▸ Task details:
Once you have read the listing below, write all of it out again exactly.
━━ Data under study ━━
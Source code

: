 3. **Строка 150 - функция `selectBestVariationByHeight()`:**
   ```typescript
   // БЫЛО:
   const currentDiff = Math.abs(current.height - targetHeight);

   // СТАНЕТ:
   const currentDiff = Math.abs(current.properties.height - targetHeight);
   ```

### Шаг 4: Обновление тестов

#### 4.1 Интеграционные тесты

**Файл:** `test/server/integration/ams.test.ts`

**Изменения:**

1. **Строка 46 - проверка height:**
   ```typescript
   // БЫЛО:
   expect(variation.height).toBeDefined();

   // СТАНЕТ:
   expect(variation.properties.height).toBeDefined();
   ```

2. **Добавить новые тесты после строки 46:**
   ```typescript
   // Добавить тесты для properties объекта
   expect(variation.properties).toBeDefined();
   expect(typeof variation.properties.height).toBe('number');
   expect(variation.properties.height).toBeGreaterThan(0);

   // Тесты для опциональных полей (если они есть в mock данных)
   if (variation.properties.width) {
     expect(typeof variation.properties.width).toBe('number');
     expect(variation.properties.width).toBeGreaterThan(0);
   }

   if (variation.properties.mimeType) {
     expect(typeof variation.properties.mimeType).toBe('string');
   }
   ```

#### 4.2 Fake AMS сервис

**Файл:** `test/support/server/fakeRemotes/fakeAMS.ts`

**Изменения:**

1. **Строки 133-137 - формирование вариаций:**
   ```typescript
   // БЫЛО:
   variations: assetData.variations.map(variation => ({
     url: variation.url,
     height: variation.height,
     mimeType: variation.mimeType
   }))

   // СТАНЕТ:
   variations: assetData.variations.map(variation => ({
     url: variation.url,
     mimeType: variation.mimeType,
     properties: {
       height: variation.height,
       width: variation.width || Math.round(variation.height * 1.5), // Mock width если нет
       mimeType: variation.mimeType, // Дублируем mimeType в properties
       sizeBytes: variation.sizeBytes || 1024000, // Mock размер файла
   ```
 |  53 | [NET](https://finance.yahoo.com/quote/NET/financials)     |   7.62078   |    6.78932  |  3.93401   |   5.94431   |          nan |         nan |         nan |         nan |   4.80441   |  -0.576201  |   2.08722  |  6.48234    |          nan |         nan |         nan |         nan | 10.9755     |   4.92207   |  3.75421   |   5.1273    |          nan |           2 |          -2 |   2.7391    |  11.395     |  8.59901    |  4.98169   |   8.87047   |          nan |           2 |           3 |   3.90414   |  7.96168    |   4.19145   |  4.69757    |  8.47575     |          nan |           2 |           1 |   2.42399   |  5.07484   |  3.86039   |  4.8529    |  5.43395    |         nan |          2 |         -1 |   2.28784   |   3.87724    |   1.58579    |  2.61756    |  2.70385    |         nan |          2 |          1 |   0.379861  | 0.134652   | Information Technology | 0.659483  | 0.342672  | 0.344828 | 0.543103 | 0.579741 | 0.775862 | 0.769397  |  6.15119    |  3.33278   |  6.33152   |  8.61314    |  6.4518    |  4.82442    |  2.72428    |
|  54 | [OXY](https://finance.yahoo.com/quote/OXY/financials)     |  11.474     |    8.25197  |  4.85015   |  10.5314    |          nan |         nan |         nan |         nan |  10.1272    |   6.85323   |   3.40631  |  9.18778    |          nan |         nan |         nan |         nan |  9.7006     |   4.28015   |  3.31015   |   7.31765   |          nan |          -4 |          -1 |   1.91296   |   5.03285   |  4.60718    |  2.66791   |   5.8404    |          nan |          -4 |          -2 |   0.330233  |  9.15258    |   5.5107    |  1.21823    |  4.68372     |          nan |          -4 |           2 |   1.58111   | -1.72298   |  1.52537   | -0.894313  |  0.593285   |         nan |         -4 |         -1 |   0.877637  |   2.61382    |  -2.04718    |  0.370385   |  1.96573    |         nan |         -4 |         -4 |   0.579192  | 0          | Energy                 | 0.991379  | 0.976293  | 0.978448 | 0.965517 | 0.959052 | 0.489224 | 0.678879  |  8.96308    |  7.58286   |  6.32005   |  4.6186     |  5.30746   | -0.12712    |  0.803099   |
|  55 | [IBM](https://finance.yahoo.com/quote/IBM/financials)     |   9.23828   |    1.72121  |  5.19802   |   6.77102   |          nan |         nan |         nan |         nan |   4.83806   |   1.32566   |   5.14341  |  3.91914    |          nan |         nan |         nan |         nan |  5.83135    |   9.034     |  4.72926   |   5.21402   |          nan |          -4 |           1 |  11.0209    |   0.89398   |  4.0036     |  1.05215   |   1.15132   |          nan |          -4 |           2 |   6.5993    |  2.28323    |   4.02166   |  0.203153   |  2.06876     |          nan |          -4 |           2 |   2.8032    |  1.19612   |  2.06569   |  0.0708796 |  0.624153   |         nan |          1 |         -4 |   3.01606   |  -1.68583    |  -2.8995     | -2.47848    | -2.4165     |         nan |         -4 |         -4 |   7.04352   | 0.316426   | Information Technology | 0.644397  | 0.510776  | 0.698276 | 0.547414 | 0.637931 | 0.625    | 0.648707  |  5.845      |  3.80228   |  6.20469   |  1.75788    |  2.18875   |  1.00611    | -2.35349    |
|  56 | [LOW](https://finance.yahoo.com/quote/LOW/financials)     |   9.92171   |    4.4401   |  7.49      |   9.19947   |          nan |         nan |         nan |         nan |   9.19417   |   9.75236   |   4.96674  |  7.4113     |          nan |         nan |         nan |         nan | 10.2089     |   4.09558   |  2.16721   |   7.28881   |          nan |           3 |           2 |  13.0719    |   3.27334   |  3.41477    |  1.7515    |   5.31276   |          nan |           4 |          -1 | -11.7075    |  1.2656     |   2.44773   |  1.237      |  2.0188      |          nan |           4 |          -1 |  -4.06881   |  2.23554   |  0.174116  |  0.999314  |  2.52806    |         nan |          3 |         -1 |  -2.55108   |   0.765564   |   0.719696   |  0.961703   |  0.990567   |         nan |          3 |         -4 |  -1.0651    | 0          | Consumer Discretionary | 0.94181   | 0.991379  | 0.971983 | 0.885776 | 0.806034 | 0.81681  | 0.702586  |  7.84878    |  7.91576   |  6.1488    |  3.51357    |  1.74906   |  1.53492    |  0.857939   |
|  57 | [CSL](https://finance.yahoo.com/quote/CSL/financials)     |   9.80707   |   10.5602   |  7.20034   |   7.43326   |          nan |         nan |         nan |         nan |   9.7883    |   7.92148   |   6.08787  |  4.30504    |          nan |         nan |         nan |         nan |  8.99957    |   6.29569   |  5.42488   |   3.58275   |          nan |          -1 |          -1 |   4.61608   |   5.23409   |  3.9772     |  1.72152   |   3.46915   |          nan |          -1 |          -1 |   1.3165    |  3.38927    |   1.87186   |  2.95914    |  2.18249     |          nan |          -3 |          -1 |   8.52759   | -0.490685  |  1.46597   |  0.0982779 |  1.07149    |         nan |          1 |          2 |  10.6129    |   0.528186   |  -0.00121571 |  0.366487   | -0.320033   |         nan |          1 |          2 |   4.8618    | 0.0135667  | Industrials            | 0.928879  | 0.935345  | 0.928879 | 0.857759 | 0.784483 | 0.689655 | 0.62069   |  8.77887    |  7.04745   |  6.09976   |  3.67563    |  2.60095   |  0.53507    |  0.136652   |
━━━
▸ Finished exercise:
Source code

: 3. **Строка 150 - функция `selectBestVariationByHeight()`:**
   ```typescript
   // БЫЛО:
   const currentDiff = Math.abs(current.height - targetHeight);

   // СТАНЕТ:
   const currentDiff = Math.abs(current.properties.height - targetHeight);
   ```

### Шаг 4: Обновление тестов

#### 4.1 Интеграционные тесты

**Файл:** `test/server/integration/ams.test.ts`

**Изменения:**

1. **Строка 46 - проверка height:**
   ```typescript
   // БЫЛО:
   expect(variation.height).toBeDefined();

   // СТАНЕТ:
   expect(variation.properties.height).toBeDefined();
   ```

2. **Добавить новые тесты после строки 46:**
   ```typescript
   // Добавить тесты для properties объекта
   expect(variation.properties).toBeDefined();
   expect(typeof variation.properties.height).toBe('number');
   expect(variation.properties.height).toBeGreaterThan(0);

   // Тесты для опциональных полей (если они есть в mock данных)
   if (variation.properties.width) {
     expect(typeof variation.properties.width).toBe('number');
     expect(variation.properties.width).toBeGreaterThan(0);
   }

   if (variation.properties.mimeType) {
     expect(typeof variation.properties.mimeType).toBe('string');
   }
   ```

#### 4.2 Fake AMS сервис

**Файл:** `test/support/server/fakeRemotes/fakeAMS.ts`

**Изменения:**

1. **Строки 133-137 - формирование вариаций:**
   ```typescript
   // БЫЛО:
   variations: assetData.variations.map(variation => ({
     url: variation.url,
     height: variation.height,
     mimeType: variation.mimeType
   }))

   // СТАНЕТ:
   variations: assetData.variations.map(variation => ({
     url: variation.url,
     mimeType: variation.mimeType,
     properties: {
       height: variation.height,
       width: variation.width || Math.round(variation.height * 1.5), // Mock width если нет
       mimeType: variation.mimeType, // Дублируем mimeType в properties
       sizeBytes: variation.sizeBytes || 1024000, // Mock размер файла
   ```
 |  53 | [NET](https://finance.yahoo.com/quote/NET/financials)     |   7.62078   |    6.78932  |  3.93401   |   5.94431   |          nan |         nan |         nan |         nan |   4.80441   |  -0.576201  |   2.08722  |  6.48234    |          nan |         nan |         nan |         nan | 10.9755     |   4.92207   |  3.75421   |   5.1273    |          nan |           2 |          -2 |   2.7391    |  11.395     |  8.59901    |  4.98169   |   8.87047   |          nan |           2 |           3 |   3.90414   |  7.96168    |   4.19145   |  4.69757    |  8.47575     |          nan |           2 |           1 |   2.42399   |  5.07484   |  3.86039   |  4.8529    |  5.43395    |         nan |          2 |         -1 |   2.28784   |   3.87724    |   1.58579    |  2.61756    |  2.70385    |         nan |          2 |          1 |   0.379861  | 0.134652   | Information Technology | 0.659483  | 0.342672  | 0.344828 | 0.543103 | 0.579741 | 0.775862 | 0.769397  |  6.15119    |  3.33278   |  6.33152   |  8.61314    |  6.4518    |  4.82442    |  2.72428    |
|  54 | [OXY](https://finance.yahoo.com/quote/OXY/financials)     |  11.474     |    8.25197  |  4.85015   |  10.5314    |          nan |         nan |         nan |         nan |  10.1272    |   6.85323   |   3.40631  |  9.18778    |          nan |         nan |         nan |         nan |  9.7006     |   4.28015   |  3.31015   |   7.31765   |          nan |          -4 |          -1 |   1.91296   |   5.03285   |  4.60718    |  2.66791   |   5.8404    |          nan |          -4 |          -2 |   0.330233  |  9.15258    |   5.5107    |  1.21823    |  4.68372     |          nan |          -4 |           2 |   1.58111   | -1.72298   |  1.52537   | -0.894313  |  0.593285   |         nan |         -4 |         -1 |   0.877637  |   2.61382    |  -2.04718    |  0.370385   |  1.96573    |         nan |         -4 |         -4 |   0.579192  | 0          | Energy                 | 0.991379  | 0.976293  | 0.978448 | 0.965517 | 0.959052 | 0.489224 | 0.678879  |  8.96308    |  7.58286   |  6.32005   |  4.6186     |  5.30746   | -0.12712    |  0.803099   |
|  55 | [IBM](https://finance.yahoo.com/quote/IBM/financials)     |   9.23828   |    1.72121  |  5.19802   |   6.77102   |          nan |         nan |         nan |         nan |   4.83806   |   1.32566   |   5.14341  |  3.91914    |          nan |         nan |         nan |         nan |  5.83135    |   9.034     |  4.72926   |   5.21402   |          nan |          -4 |           1 |  11.0209    |   0.89398   |  4.0036     |  1.05215   |   1.15132   |          nan |          -4 |           2 |   6.5993    |  2.28323    |   4.02166   |  0.203153   |  2.06876     |          nan |          -4 |           2 |   2.8032    |  1.19612   |  2.06569   |  0.0708796 |  0.624153   |         nan |          1 |         -4 |   3.01606   |  -1.68583    |  -2.8995     | -2.47848    | -2.4165     |         nan |         -4 |         -4 |   7.04352   | 0.316426   | Information Technology | 0.644397  | 0.510776  | 0.698276 | 0.547414 | 0.637931 | 0.625    | 0.648707  |  5.845      |  3.80228   |  6.20469   |  1.75788    |  2.18875   |  1.00611    | -2.35349    |
|  56 | [LOW](https://finance.yahoo.com/quote/LOW/financials)     |   9.92171   |    4.4401   |  7.49      |   9.19947   |          nan |         nan |         nan |         nan |   9.19417   |   9.75236   |   4.96674  |  7.4113     |          nan |         nan |         nan |         nan | 10.2089     |   4.09558   |  2.16721   |   7.28881   |          nan |           3 |           2 |  13.0719    |   3.27334   |  3.41477    |  1.7515    |   5.31276   |          nan |           4 |          -1 | -11.7075    |  1.2656     |   2.44773   |  1.237      |  2.0188      |          nan |           4 |          -1 |  -4.06881   |  2.23554   |  0.174116  |  0.999314  |  2.52806    |         nan |          3 |         -1 |  -2.55108   |   0.765564   |   0.719696   |  0.961703   |  0.990567   |         nan |          3 |         -4 |  -1.0651    | 0          | Consumer Discretionary | 0.94181   | 0.991379  | 0.971983 | 0.885776 | 0.806034 | 0.81681  | 0.702586  |  7.84878    |  7.91576   |  6.1488    |  3.51357    |  1.74906   |  1.53492    |  0.857939   |
|  57 | [CSL](https://finance.yahoo.com/quote/CSL/financials)     |   9.80707   |   10.5602   |  7.20034   |   7.43326   |          nan |         nan |         nan |         nan |   9.7883    |   7.92148   |   6.08787  |  4.30504    |          nan |         nan |         nan |         nan |  8.99957    |   6.29569   |  5.42488   |   3.58275   |          nan |          -1 |          -1 |   4.61608   |   5.23409   |  3.9772     |  1.72152   |   3.46915   |          nan |          -1 |          -1 |   1.3165    |  3.38927    |   1.87186   |  2.95914    |  2.18249     |          nan |          -3 |          -1 |   8.52759   | -0.490685  |  1.46597   |  0.0982779 |  1.07149    |         nan |          1 |          2 |  10.6129    |   0.528186   |  -0.00121571 |  0.366487   | -0.320033   |         nan |          1 |          2 |   4.8618    | 0.0135667  | Industrials            | 0.928879  | 0.935345  | 0.928879 | 0.857759 | 0.784483 | 0.689655 | 0.62069   |  8.77887    |  7.04745   |  6.09976   |  3.67563    |  2.60095   |  0.53507    |  0.136652   |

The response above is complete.